### TASK REQUIREMENTS
Check the records below line by line for the string "creo". Give the number of lines that contain it and nothing else.

### EXCERPTED DATA

= Beginning of Section =

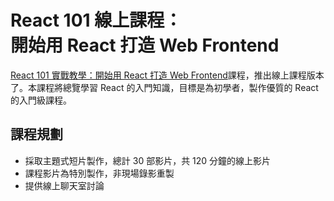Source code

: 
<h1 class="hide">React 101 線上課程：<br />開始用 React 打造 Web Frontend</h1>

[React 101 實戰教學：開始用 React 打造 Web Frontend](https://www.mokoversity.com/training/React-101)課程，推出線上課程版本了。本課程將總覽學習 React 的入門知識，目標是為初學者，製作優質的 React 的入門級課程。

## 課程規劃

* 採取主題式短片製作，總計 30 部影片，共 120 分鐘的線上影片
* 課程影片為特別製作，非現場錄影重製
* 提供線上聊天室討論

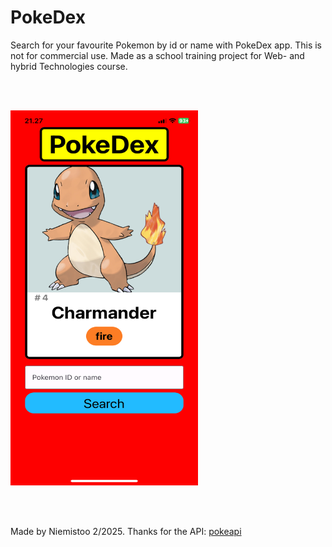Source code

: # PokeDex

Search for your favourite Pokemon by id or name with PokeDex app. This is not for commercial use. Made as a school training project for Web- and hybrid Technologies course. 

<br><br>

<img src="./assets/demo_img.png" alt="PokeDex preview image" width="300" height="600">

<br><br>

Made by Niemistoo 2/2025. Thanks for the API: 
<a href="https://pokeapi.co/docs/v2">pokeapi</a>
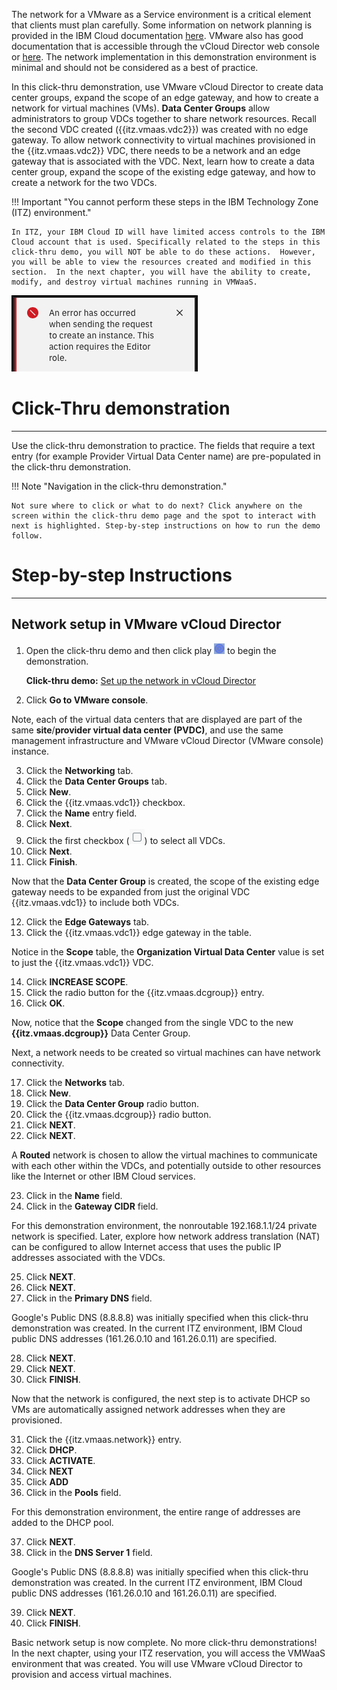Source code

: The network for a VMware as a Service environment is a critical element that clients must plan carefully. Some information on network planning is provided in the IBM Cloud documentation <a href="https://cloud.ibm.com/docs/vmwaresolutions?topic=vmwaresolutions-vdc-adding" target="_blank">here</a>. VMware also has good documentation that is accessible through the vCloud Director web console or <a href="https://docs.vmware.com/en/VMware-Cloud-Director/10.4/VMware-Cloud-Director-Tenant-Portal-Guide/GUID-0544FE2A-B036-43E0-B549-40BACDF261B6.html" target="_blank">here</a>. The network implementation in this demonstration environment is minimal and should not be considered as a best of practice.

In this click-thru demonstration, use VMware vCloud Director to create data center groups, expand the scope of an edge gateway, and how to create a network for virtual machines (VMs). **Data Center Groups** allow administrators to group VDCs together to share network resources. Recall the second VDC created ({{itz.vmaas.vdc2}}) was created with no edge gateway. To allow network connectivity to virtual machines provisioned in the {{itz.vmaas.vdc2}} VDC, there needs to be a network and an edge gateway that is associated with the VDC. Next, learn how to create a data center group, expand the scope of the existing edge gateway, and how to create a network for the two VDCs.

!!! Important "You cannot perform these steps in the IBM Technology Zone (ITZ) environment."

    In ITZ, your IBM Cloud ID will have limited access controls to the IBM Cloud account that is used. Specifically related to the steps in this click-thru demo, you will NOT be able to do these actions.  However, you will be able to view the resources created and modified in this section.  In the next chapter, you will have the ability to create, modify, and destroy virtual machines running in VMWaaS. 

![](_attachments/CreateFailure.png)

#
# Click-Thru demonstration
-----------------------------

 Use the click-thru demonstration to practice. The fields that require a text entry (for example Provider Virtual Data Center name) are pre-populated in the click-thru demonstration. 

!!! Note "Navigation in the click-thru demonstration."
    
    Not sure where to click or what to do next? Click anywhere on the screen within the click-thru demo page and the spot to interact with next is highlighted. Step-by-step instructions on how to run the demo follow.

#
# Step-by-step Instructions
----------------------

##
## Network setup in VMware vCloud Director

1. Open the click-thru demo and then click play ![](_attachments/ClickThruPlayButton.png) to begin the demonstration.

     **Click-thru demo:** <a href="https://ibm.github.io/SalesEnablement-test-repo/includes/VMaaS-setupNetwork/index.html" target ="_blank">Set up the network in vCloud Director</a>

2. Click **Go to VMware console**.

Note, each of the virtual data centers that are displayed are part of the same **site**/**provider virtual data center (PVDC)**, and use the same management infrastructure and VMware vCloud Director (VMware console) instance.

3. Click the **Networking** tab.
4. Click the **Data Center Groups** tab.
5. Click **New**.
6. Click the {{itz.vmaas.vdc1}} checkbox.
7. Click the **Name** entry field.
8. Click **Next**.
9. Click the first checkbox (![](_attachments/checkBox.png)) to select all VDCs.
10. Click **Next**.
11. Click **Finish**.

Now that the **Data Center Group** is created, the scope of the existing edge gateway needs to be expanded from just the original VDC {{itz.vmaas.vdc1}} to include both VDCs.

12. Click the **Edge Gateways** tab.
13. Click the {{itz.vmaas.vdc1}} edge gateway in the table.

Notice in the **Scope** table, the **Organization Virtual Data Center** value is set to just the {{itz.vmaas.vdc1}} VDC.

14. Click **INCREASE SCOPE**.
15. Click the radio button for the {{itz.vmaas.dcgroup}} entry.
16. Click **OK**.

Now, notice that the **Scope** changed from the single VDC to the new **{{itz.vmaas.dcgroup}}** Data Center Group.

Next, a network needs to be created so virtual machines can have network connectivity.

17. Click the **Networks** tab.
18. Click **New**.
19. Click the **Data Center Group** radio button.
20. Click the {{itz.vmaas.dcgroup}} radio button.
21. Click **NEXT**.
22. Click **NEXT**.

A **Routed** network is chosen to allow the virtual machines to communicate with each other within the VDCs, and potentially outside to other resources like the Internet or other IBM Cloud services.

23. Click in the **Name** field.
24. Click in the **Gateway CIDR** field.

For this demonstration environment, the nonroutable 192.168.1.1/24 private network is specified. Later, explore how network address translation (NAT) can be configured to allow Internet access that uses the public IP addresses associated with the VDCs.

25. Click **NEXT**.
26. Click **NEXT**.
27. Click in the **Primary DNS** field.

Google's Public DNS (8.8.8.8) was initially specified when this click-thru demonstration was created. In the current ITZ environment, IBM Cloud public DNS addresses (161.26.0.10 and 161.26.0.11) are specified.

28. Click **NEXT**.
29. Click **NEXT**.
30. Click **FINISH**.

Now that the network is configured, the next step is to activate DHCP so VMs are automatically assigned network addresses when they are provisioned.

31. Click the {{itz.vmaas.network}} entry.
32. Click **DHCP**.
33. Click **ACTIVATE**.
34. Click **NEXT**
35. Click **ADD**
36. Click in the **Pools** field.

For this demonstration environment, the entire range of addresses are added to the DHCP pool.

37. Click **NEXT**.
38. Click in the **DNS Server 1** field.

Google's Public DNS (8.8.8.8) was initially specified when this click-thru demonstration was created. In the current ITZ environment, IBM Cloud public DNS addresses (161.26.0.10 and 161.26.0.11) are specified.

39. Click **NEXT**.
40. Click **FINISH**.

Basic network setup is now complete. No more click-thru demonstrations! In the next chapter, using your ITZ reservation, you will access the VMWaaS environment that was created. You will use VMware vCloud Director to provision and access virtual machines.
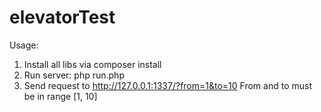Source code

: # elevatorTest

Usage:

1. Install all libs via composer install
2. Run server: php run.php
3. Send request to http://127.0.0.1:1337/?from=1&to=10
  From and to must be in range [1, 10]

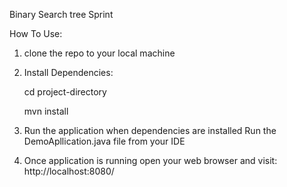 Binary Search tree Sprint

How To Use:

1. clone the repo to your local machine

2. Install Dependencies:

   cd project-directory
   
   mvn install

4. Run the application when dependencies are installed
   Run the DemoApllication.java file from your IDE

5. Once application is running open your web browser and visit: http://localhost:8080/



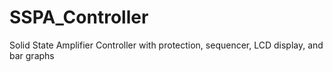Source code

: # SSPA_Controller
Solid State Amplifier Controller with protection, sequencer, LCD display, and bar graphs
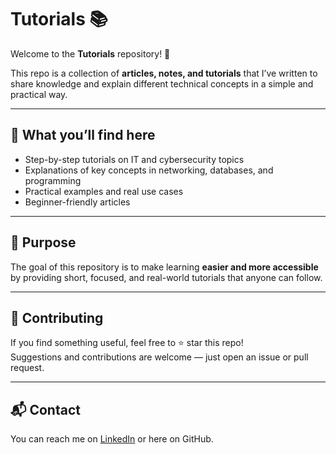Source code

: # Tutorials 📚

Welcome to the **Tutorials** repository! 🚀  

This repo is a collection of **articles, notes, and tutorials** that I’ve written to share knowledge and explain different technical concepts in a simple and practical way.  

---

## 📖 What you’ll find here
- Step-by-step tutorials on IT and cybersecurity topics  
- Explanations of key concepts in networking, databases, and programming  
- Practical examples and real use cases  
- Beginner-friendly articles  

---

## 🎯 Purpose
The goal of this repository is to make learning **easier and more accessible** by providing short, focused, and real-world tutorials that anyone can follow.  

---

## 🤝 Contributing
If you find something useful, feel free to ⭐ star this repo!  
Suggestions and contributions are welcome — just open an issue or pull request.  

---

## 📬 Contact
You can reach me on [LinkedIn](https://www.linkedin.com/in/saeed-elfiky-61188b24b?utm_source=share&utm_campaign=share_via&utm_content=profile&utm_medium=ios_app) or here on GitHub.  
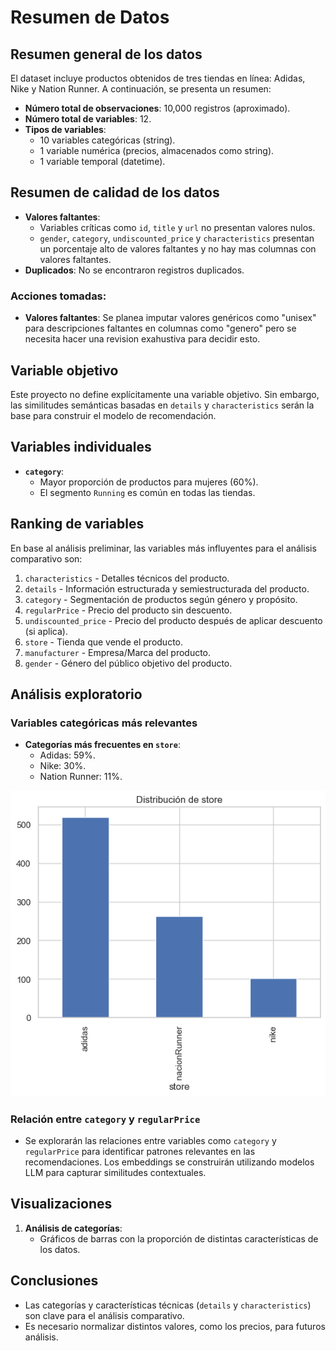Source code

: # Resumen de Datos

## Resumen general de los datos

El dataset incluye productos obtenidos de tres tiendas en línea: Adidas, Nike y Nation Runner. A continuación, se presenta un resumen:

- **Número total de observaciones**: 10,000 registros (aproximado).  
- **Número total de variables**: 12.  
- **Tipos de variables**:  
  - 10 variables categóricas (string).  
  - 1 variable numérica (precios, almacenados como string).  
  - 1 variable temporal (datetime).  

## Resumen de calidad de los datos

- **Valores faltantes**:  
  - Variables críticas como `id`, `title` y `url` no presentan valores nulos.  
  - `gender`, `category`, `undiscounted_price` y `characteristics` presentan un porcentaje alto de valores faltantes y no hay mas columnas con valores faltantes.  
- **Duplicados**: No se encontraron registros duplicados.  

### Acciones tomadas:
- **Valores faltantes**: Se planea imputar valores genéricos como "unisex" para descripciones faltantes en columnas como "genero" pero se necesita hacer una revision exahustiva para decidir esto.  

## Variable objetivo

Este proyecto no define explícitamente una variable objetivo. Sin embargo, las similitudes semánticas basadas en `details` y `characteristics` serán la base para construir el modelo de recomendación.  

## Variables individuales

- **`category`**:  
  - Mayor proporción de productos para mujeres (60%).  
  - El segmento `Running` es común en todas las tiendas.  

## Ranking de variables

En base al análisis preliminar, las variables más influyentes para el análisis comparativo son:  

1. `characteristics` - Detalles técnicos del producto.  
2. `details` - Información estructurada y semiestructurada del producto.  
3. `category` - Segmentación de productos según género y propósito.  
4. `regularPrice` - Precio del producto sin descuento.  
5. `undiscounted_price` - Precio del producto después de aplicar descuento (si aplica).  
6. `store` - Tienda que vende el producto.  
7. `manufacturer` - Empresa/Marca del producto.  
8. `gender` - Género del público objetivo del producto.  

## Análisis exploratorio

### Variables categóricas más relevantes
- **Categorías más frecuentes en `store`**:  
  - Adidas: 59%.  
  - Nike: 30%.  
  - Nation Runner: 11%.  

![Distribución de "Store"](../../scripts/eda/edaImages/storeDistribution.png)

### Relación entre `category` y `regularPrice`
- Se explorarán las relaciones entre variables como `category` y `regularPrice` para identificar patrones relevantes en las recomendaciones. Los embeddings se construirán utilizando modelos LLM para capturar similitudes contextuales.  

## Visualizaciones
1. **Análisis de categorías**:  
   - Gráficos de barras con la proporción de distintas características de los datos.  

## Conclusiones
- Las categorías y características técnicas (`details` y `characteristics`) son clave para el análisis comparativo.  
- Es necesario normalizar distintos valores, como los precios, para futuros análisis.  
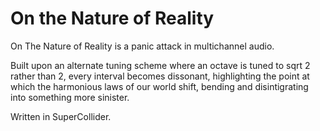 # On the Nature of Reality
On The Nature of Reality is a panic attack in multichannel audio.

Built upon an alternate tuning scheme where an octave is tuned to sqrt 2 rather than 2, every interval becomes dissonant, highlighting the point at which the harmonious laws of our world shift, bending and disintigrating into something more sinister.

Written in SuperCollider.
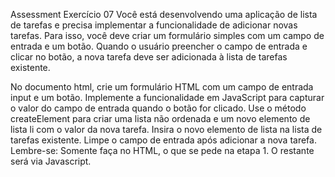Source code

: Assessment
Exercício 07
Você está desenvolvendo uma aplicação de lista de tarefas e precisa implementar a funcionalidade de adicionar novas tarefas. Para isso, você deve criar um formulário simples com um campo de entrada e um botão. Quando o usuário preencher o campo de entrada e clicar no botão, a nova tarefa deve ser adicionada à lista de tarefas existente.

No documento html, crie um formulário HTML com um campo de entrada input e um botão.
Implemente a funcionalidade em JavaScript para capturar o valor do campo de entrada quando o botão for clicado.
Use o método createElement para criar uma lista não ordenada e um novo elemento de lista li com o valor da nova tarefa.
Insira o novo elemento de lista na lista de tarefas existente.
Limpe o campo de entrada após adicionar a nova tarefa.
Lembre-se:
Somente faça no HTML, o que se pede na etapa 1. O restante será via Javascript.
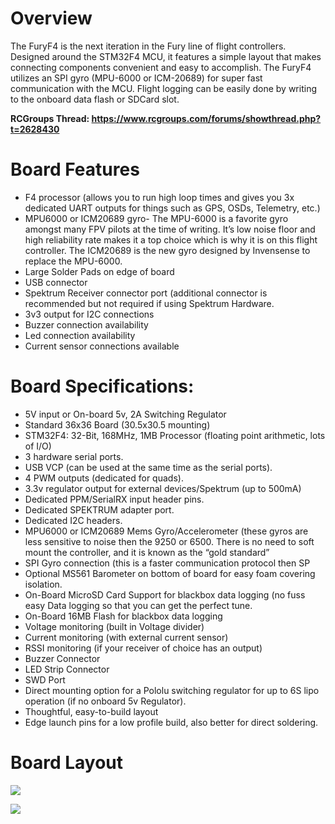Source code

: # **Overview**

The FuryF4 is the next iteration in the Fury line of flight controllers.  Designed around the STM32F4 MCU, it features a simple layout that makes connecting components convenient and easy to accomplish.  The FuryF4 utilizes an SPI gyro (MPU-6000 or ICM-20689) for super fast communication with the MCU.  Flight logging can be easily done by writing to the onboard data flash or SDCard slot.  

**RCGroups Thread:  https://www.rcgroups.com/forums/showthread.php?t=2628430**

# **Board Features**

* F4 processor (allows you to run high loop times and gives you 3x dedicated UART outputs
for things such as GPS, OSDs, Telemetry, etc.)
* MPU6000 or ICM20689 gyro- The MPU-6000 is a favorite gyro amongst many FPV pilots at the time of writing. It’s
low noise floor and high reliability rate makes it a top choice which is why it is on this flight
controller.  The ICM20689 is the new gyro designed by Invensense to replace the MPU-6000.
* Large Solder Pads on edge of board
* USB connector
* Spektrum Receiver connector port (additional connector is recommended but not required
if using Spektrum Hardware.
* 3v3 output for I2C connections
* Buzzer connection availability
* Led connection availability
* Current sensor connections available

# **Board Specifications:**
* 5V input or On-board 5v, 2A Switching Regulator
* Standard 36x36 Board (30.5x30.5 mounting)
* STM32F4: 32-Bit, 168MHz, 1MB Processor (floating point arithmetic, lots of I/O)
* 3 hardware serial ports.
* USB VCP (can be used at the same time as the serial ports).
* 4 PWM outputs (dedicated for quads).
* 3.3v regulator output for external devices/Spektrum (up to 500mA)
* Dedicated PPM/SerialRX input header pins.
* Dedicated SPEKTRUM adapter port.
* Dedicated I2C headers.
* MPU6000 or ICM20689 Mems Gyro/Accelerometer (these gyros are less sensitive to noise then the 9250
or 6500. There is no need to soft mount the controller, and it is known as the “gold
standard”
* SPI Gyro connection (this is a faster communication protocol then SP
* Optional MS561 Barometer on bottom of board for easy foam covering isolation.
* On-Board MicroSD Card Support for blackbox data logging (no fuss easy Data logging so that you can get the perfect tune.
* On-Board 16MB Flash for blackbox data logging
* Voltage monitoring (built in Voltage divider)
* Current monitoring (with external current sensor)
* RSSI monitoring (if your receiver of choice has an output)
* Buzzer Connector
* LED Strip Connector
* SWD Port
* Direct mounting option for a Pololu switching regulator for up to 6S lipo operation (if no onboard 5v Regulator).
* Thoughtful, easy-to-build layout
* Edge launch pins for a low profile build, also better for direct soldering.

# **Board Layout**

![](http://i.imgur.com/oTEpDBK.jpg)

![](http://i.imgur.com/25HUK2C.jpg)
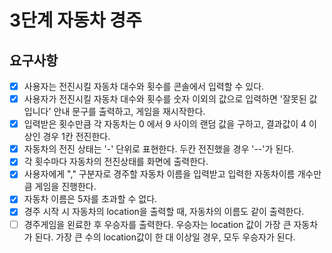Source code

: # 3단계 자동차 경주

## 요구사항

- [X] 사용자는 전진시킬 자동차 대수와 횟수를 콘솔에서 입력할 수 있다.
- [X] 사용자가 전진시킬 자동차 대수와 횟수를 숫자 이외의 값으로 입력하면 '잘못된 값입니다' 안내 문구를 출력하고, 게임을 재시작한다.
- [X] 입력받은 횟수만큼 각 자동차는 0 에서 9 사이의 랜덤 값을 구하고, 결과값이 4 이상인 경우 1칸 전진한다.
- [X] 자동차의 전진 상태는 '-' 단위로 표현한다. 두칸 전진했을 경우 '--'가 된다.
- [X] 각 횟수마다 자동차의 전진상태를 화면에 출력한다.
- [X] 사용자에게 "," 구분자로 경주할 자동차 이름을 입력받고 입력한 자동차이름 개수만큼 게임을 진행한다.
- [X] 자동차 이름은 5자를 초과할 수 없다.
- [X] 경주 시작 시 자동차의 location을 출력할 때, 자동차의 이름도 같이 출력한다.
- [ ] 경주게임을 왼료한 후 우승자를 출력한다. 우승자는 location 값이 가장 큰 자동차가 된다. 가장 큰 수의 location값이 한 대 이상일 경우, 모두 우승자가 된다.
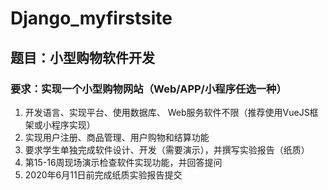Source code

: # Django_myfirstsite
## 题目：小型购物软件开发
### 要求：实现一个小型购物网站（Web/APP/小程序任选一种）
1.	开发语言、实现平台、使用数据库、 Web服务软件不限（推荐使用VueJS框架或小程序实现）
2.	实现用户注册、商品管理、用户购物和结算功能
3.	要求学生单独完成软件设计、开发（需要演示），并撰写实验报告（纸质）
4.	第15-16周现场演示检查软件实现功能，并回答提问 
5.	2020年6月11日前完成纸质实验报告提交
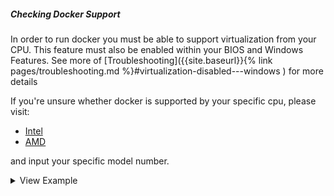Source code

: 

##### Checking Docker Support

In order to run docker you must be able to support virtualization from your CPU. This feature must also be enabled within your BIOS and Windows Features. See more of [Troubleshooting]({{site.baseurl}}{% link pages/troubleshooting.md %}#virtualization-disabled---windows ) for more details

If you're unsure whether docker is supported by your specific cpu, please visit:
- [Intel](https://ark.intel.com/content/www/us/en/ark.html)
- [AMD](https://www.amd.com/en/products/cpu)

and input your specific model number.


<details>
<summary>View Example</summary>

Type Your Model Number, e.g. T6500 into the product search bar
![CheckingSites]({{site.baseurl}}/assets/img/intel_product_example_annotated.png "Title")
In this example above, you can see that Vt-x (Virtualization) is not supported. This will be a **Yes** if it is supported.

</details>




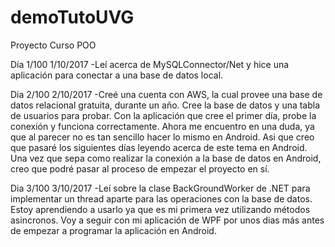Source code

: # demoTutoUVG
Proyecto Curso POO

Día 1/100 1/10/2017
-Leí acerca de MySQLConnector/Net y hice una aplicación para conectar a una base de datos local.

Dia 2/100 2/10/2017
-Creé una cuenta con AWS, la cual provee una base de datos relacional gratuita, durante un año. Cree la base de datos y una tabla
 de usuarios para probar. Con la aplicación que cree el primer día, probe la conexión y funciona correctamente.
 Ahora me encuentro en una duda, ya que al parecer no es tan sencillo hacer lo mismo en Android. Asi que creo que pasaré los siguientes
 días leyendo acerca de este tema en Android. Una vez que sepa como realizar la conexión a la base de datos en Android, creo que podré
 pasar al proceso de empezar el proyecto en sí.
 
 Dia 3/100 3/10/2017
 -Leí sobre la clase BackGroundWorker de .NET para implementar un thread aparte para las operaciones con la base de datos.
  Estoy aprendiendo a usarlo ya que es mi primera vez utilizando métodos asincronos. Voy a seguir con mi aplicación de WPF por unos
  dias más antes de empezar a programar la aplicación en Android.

= End of Section =

### EXERCISE RESULT
2